Consistency Models: A Spectrum of Guarantees

A consistency model is a contract between the programmer and the memory system. It defines the order in which write operations become visible to other processors. Stronger guarantees mean a slower system. This is a fundamental trade-off.

Sequential Consistency (Lamport, 1979) is the most widely used strong model. The result of parallel execution matches some sequential interleaving of operations. Java volatile and C++ std::atomic with memory_order_seq_cst provide SC guarantees.

PyTorch distributed training (DDP) uses eventual consistency for gradient aggregation via AllReduce. There are no strict consistency guarantees - and that is fine: the forward pass for the next iteration waits for AllReduce to finish. The consistency model is chosen to match the task semantics.

What does Sequential Consistency guarantee?

Distributed Shared Memory: A Unified Address Space

DSM is a system that gives the programmer the illusion of shared memory, even though data is physically distributed across different machines. A process accesses an address without knowing whether the data is local or across the network. It is a software illusion layered on distributed hardware.

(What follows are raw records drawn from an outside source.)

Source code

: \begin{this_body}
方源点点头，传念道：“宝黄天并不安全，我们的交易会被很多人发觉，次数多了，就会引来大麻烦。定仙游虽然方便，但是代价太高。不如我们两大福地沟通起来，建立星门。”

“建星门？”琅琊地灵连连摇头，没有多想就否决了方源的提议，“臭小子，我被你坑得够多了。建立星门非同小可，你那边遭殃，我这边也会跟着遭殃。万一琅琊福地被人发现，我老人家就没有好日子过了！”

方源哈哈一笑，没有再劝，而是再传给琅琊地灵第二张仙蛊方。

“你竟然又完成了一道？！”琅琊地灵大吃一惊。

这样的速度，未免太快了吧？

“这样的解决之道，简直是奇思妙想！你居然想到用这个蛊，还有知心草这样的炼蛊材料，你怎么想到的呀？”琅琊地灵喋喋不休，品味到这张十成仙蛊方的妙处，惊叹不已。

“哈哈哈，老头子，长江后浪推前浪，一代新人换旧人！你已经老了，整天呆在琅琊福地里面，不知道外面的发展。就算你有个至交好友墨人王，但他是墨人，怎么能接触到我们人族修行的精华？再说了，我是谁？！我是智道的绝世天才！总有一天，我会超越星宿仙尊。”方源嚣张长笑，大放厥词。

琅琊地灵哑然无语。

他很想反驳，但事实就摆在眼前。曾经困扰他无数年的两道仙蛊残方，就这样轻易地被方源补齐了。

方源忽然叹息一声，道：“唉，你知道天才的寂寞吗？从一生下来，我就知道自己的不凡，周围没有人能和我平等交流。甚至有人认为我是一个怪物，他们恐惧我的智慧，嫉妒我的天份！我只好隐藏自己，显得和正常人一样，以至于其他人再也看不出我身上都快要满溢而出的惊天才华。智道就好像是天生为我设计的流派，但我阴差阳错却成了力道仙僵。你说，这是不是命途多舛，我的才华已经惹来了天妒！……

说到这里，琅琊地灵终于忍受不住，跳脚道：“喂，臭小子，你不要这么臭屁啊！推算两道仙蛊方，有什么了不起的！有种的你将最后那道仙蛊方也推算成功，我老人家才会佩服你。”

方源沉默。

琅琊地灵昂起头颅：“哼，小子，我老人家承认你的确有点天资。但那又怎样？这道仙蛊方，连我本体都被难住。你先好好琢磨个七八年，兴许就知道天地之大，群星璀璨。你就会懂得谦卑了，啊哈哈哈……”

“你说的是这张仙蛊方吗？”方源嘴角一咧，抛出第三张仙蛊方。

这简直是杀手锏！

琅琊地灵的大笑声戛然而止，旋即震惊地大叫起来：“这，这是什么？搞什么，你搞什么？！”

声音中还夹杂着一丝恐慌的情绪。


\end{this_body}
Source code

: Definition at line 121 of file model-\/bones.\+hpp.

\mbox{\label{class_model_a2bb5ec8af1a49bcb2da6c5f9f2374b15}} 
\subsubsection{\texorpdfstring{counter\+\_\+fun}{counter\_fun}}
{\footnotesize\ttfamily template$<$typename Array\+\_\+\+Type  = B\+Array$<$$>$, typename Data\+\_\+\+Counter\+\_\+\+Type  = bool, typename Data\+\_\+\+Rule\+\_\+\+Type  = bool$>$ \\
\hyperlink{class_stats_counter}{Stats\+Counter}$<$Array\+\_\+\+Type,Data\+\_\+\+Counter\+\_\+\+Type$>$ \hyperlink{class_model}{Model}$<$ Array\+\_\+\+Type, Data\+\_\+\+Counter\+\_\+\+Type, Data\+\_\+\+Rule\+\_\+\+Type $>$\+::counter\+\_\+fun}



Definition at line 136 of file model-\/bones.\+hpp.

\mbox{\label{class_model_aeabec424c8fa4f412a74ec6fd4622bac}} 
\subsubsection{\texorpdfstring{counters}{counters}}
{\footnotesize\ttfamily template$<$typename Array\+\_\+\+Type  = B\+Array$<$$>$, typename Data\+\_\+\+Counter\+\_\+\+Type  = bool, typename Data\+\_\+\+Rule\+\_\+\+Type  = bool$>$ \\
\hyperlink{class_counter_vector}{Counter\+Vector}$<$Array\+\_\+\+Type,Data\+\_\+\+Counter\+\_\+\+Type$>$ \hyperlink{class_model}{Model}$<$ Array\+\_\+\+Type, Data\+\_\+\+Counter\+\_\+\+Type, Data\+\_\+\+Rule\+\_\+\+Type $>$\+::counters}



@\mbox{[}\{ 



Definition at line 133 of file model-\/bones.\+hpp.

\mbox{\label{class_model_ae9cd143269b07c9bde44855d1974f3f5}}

Page-based DSM (IVY, TreadMarks): the unit of sharing is a memory page (usually 4KB). On a miss - page fault triggers a network request to the page owner, then data transfer. False sharing: two processes use different variables on the same page and constantly interfere with each other.

NUMA is modern mainstream: all server x86 and ARM CPUs are NUMA-aware. numactl and taskset allow pinning processes to NUMA nodes. Poor NUMA locality is a common cause of unexpected performance drops in ML training on multi-socket servers.

What is false sharing in the context of DSM?

Replication: Reliability Through Redundancy

Replication in DSM serves two purposes: fault tolerance (data survives node failure) and read throughput (multiple nodes can read simultaneously). But every write must propagate to all replicas - and this is where the CAP theorem applies.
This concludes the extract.